Bridging the gaps in statistical models of protein alignment

Abstract

Abstract Summary Sequences of proteins evolve by accumulating substitutions together with insertions and deletions (indels) of amino acids. However, it remains a common practice to disconnect substitutions and indels, and infer approximate models for each of them separately, to quantify sequence relationships. Although this approach brings with it computational convenience (which remains its primary motivation), there is a dearth of attempts to unify and model them systematically and together. To overcome this gap, this article demonstrates how a complete statistical model quantifying the evolution of pairs of aligned proteins can be constructed using a time-parameterized substitution matrix and a time-parameterized alignment state machine. Methods to derive all parameters of such a model from any benchmark collection of aligned protein sequences are described here.

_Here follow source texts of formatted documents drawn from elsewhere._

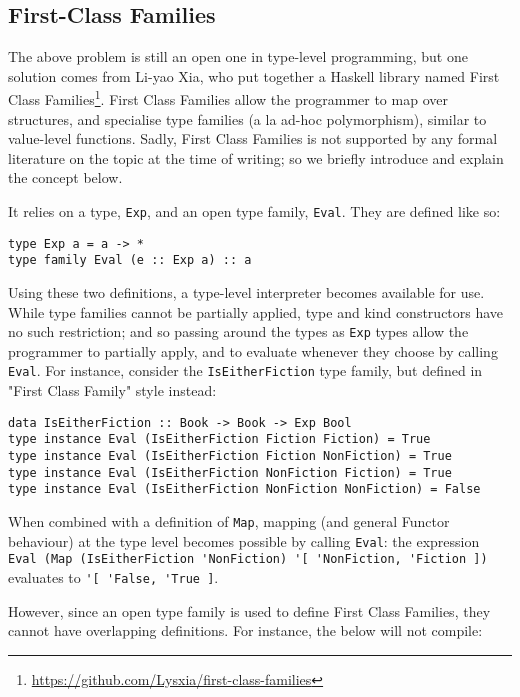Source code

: \documentclass[12pt, a4paper, bibliography=totocnumbered]{scrreprt}
\newcommand{\inline}[1]{\lstinline[basicstyle=\ttfamily\footnotesize]{#1}}
\begin{document}
\subsection{First-Class Families}

The above problem is still an open one in type-level programming, but one solution comes from Li-yao Xia, who put together a Haskell library named First Class Families\footnote{\url{https://github.com/Lysxia/first-class-families}}. First Class Families allow the programmer to map over structures, and specialise type families (a la ad-hoc polymorphism), similar to value-level functions. Sadly, First Class Families is not supported by any formal literature on the topic at the time of writing; so we briefly introduce and explain the concept below.

It relies on a type, \inline{Exp}, and an open type family, \inline{Eval}. They are defined like so:

\begin{lstlisting}
type Exp a = a -> *
type family Eval (e :: Exp a) :: a
\end{lstlisting}

Using these two definitions, a type-level interpreter becomes available for use. While type families cannot be partially applied, type and kind constructors have no such restriction; and so passing around the types as \inline{Exp} types allow the programmer to partially apply, and to evaluate whenever they choose by calling \inline{Eval}. For instance, consider the \inline{IsEitherFiction} type family, but defined in "First Class Family" style instead:

\begin{lstlisting}
data IsEitherFiction :: Book -> Book -> Exp Bool
type instance Eval (IsEitherFiction Fiction Fiction) = True
type instance Eval (IsEitherFiction Fiction NonFiction) = True
type instance Eval (IsEitherFiction NonFiction Fiction) = True
type instance Eval (IsEitherFiction NonFiction NonFiction) = False
\end{lstlisting}

When combined with a definition of \inline{Map}, mapping (and general Functor behaviour) at the type level becomes possible by calling \inline{Eval}: the expression \inline{Eval (Map (IsEitherFiction 'NonFiction) '[ 'NonFiction, 'Fiction ])} evaluates to \inline{'[ 'False, 'True ]}.

However, since an open type family is used to define First Class Families, they cannot have overlapping definitions. For instance, the below will not compile:
\end{document}
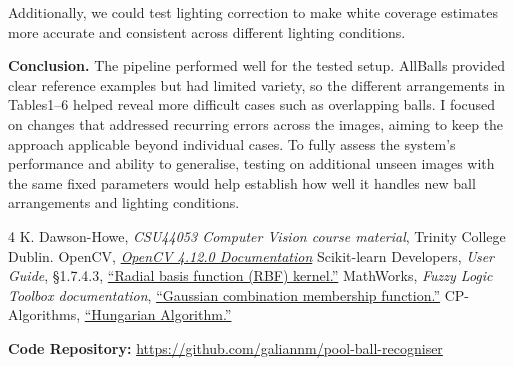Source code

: \documentclass[12pt,a4paper]{article}
\begin{document}
Additionally, we could test lighting correction to make white coverage estimates more 
accurate and consistent across different lighting conditions.

\textbf{Conclusion.} 
The pipeline performed well for the tested setup. AllBalls provided clear reference examples but had 
limited variety, so the different arrangements in Tables1--6 helped reveal more difficult cases such as overlapping balls.
I focused on changes that addressed recurring errors across the images, aiming to keep the approach 
applicable beyond individual cases.
To fully assess the system’s performance and ability to generalise, testing on additional unseen images with the same fixed parameters would help establish how well it
handles new ball arrangements and lighting conditions.

\begin{thebibliography}{4}
\setlength{\itemsep}{2pt}
 K. Dawson-Howe, \emph{CSU44053 Computer Vision course material},
Trinity College Dublin.
OpenCV,
\href{https://docs.opencv.org/4.12.0/}
{\emph{OpenCV 4.12.0 Documentation}}
 Scikit-learn Developers, \emph{User Guide}, \S1.7.4.3,
\href{https://scikit-learn.org/stable/modules/gaussian_process.html\#radial-basis-function-rbf-kernel}{``Radial basis function (RBF) kernel.''}
 MathWorks, \emph{Fuzzy Logic Toolbox documentation},
\href{https://www.mathworks.com/help/fuzzy/gauss2mf.html}{``Gaussian combination membership function.''}
 CP-Algorithms,
\href{https://cp-algorithms.com/graph/hungarian-algorithm.html}{``Hungarian Algorithm.''}
\end{thebibliography}

\textbf{Code Repository:} \url{https://github.com/galiannm/pool-ball-recogniser}
\end{document}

This has not only allowed us to generate a unified statistical model for each of the nine widely used substitution matrices (PAM, JTT, BLOSUM, JO, WAG, VTML, LG, MIQS and PFASUM), but also resulted in a new unified model, MMLSUM. Our underlying methodology measures the Shannon information content using each model to explain losslessly any given collection of alignments, which has allowed us to quantify the performance of all the above models on six comprehensive alignment benchmarks. Our results show that MMLSUM results in a new and clear overall best performance, followed by PFASUM, VTML, BLOSUM and MIQS, respectively, amongst the top five. We further analyze the statistical properties of MMLSUM model and contrast it with others. Supplementary information Supplementary data are available at Bioinformatics online.